Steve Sumarah

Current position
- Title: Head coach
- Team: Saint Mary's

Biographical details
- Born: Halifax, Nova Scotia
- Alma mater: St. Francis Xavier Saint Mary's

Playing career
- –: St. Francis Xavier

Coaching career (HC unless noted)
- 1998–2005: Saint Mary's (OC)
- 2006–2011: Saint Mary's
- 2012–2021: Carleton
- 2022: UBC (OC)
- 2022–present: Saint Mary's

Accomplishments and honors

Awards
- 2× Vanier Cup champion (2001, 2002); CIS Coach of the Year (2009); IFAF U19 World Championship (2018);

= Steve Sumarah =

Canadian gridiron football coach

Steven Sumarah is the head coach of the Saint Mary's Huskies of U Sports football. He has also been the head coach of the Canada National Junior Football Team since 2016. As the head coach, he led Team Canada to a IFAF World Junior Championship in 2018 with a 139–7 win over Team Mexico in Mexico City.

==Coaching career==
After serving as offensive coordinator for the Saint Mary's Huskies for eight seasons, Sumarah was promoted to head coach of the program in 2006. He led the team to four straight Loney Bowl championships including an appearance in the 2007 Vanier Cup game.
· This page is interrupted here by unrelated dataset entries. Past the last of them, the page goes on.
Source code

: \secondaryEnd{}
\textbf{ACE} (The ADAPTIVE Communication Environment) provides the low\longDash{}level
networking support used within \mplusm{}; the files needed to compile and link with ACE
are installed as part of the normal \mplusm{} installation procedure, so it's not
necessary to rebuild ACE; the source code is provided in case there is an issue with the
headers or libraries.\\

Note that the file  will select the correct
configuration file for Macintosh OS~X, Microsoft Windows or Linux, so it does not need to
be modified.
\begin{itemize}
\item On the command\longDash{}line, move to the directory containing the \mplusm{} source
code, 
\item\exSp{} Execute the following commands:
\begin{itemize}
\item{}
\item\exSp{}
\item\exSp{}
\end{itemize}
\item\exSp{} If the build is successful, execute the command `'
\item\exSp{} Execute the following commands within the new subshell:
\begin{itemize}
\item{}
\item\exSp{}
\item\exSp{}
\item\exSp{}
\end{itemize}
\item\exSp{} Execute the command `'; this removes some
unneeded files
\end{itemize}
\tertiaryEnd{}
He was named coach of the year in 2009.

After his dismissal from the Huskies, he was hired on January 16, 2012 to become the head coach of the Carleton Ravens, who began play in 2013. He was the head coach of the Ravens for eight seasons where he had a record of 29–33 before being dismissed on January 12, 2022.
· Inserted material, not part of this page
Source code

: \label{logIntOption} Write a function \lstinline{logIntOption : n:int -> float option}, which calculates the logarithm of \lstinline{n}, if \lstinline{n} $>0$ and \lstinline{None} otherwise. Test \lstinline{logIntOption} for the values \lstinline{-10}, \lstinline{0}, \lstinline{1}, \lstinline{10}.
On February 2, 2022, it was announced that Sumarah had been hired as the offensive coordinator for the UBC Thunderbirds, reuniting him with former Huskies head coach, Blake Nill. However, following the resignation of Saint Mary's Huskies' head coach James Colzie III in April 2022, Sumarah was hired to return to the Huskies football program as the team's head coach on June 8, 2022.

==Personal life==
Sumarah lives in Halifax with his wife, Amanda Hardiman, and has one daughter, Brooke, and two stepchildren, Ryan and Brianna.